■ **Assigned task**: In the entries below, some lines contain "Create"; work out how many and answer with the figure only.

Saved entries

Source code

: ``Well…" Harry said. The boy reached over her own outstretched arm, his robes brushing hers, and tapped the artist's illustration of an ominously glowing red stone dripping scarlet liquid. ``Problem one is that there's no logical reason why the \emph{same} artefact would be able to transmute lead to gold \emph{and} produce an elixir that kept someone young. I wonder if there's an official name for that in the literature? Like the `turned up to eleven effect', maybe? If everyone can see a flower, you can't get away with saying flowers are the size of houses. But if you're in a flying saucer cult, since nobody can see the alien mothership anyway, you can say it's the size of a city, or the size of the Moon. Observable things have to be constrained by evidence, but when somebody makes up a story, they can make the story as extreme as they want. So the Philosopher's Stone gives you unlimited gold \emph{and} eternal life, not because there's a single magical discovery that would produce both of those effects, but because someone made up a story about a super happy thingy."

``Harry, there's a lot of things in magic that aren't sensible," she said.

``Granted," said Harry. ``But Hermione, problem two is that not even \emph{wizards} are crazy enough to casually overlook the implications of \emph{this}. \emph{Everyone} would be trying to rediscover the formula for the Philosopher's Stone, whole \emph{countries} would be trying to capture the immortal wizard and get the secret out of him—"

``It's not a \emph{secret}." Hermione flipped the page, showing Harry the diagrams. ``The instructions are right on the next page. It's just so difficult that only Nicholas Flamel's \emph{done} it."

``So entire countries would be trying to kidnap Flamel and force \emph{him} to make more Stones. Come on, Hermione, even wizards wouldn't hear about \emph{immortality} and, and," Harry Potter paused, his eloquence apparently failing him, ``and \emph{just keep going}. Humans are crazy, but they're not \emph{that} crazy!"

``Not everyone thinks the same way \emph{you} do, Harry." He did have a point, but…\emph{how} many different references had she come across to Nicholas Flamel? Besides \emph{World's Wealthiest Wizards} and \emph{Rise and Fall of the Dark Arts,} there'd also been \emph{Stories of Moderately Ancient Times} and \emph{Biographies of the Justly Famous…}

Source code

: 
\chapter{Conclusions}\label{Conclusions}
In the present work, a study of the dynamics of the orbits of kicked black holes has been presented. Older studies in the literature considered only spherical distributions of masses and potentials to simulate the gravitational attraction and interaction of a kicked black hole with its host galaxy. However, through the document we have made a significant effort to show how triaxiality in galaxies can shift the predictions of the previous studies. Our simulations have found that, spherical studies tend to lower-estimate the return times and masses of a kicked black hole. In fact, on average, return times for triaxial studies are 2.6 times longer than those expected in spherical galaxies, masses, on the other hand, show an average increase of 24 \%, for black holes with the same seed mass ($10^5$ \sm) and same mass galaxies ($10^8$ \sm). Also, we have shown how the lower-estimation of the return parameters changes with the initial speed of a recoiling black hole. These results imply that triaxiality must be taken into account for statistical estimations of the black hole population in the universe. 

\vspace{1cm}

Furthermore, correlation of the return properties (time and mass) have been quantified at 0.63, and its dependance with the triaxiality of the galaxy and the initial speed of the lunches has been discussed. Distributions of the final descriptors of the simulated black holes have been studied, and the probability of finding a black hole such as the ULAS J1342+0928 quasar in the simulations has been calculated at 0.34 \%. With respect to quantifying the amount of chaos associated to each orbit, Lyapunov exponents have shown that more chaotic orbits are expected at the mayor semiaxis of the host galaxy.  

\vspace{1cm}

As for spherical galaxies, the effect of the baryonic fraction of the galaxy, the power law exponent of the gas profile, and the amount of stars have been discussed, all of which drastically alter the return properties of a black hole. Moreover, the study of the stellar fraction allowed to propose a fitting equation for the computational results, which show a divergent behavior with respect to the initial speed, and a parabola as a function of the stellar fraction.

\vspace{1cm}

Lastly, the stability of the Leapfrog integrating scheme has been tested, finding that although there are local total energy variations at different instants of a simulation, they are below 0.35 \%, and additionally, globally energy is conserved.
* * *
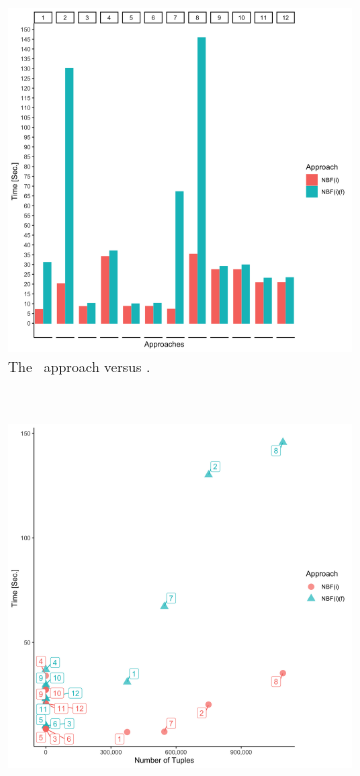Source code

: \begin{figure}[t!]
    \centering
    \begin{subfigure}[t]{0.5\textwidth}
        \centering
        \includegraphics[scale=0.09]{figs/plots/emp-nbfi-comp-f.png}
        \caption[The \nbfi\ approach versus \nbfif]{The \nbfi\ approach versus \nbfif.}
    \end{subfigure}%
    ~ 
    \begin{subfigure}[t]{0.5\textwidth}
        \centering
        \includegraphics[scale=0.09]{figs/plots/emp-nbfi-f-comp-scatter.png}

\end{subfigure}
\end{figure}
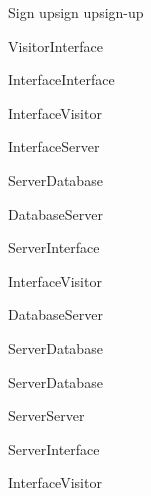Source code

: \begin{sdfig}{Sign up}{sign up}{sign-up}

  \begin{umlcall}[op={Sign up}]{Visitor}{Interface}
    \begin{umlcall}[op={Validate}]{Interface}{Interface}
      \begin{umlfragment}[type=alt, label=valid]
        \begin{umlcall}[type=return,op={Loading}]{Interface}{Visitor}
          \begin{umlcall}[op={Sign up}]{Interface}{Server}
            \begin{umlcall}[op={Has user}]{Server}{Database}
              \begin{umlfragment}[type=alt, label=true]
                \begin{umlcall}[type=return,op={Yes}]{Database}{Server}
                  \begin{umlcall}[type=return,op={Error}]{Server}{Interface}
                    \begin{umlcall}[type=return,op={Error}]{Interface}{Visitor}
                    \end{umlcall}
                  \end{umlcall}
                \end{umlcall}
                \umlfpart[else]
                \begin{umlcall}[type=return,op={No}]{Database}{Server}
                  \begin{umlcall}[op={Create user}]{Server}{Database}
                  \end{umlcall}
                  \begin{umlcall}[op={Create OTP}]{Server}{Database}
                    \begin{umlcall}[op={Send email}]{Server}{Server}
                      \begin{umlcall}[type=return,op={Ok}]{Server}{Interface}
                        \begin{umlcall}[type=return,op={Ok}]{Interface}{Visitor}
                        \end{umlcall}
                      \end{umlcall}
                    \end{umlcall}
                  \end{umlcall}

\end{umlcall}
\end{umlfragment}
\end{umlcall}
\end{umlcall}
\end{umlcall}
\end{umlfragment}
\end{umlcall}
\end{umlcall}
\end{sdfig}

■ **Answer section**: 2